> WHAT TO WORK ON:
Lines that include "similar" make up the answer; copy all of them from the data below.

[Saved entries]
···
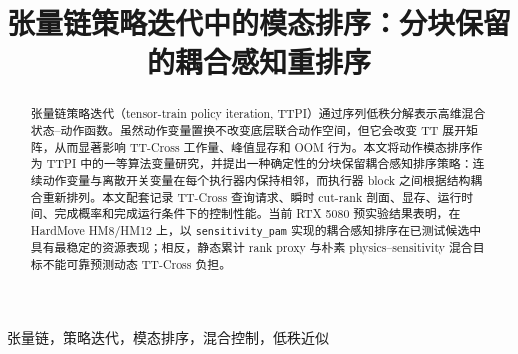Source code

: \documentclass[conference]{IEEEtran}
\title{张量链策略迭代中的模态排序：分块保留的耦合感知重排序}
\author{\IEEEauthorblockN{匿名作者}
\IEEEauthorblockA{\textit{匿名单位}\\
匿名城市，匿名国家\\
anonymous@example.com}}
\begin{document}
\maketitle

\begin{abstract}
张量链策略迭代（tensor-train policy iteration, TTPI）通过序列低秩分解表示高维混合状态--动作函数。虽然动作变量置换不改变底层联合动作空间，但它会改变 TT 展开矩阵，从而显著影响 TT-Cross 工作量、峰值显存和 OOM 行为。本文将动作模态排序作为 TTPI 中的一等算法变量研究，并提出一种确定性的分块保留耦合感知排序策略：连续动作变量与离散开关变量在每个执行器内保持相邻，而执行器 block 之间根据结构耦合重新排列。本文配套记录 TT-Cross 查询请求、瞬时 cut-rank 剖面、显存、运行时间、完成概率和完成运行条件下的控制性能。当前 RTX 5080 预实验结果表明，在 HardMove HM8/HM12 上，以 \texttt{sensitivity\_pam} 实现的耦合感知排序在已测试候选中具有最稳定的资源表现；相反，静态累计 rank proxy 与朴素 physics--sensitivity 混合目标不能可靠预测动态 TT-Cross 负担。
\end{abstract}

\begin{IEEEkeywords}
张量链，策略迭代，模态排序，混合控制，低秩近似
\end{IEEEkeywords}











\end{document}
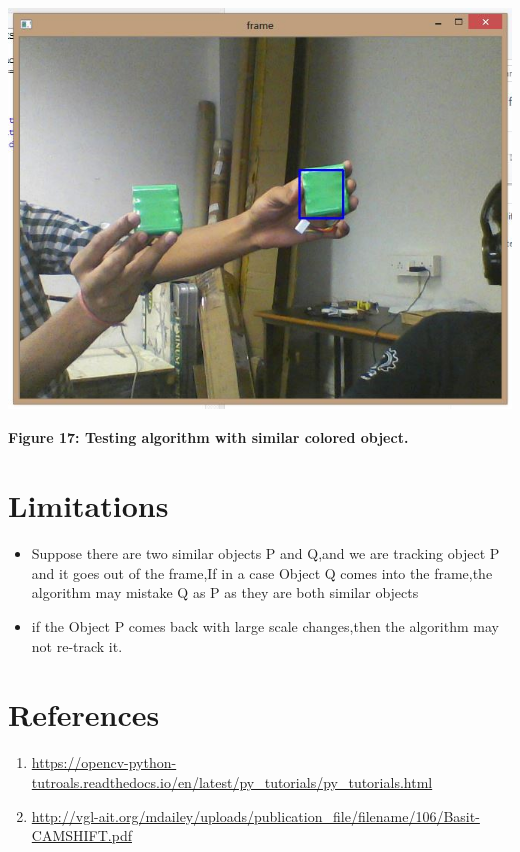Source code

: \documentclass[11pt,a4paper]{article}
\begin{document}
	 \begin{center}
	 	\includegraphics[scale=0.8]{test.JPG}
	 \end{center}
	 \begin{center}
	 	\textbf{Figure 17: Testing algorithm with similar colored object.}
	 \end{center}
	 \section{Limitations}
		 \begin{itemize}
		 
		 \item Suppose there are two similar objects P and Q,and we are tracking object P
and it goes out of the frame,If in a case Object Q comes into the frame,the algorithm may mistake Q as P as they are both similar objects 
\item if the Object P comes back with large scale changes,then the algorithm may not re-track it.
		  \end{itemize}
	 \newpage
	\section{References}
	\begin{enumerate}
			\item \url{https://opencv-python-tutroals.readthedocs.io/en/latest/py_tutorials/py_tutorials.html}

\item \url{http://vgl-ait.org/mdailey/uploads/publication_file/filename/106/Basit-CAMSHIFT.pdf}
   \end{enumerate}
	
\end{document}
···
> SOLUTION FOR THIS PROBLEM:
	 	\textbf{Figure 17: Testing algorithm with similar colored object.}
		 \item Suppose there are two similar objects P and Q,and we are tracking object P
and it goes out of the frame,If in a case Object Q comes into the frame,the algorithm may mistake Q as P as they are both similar objects 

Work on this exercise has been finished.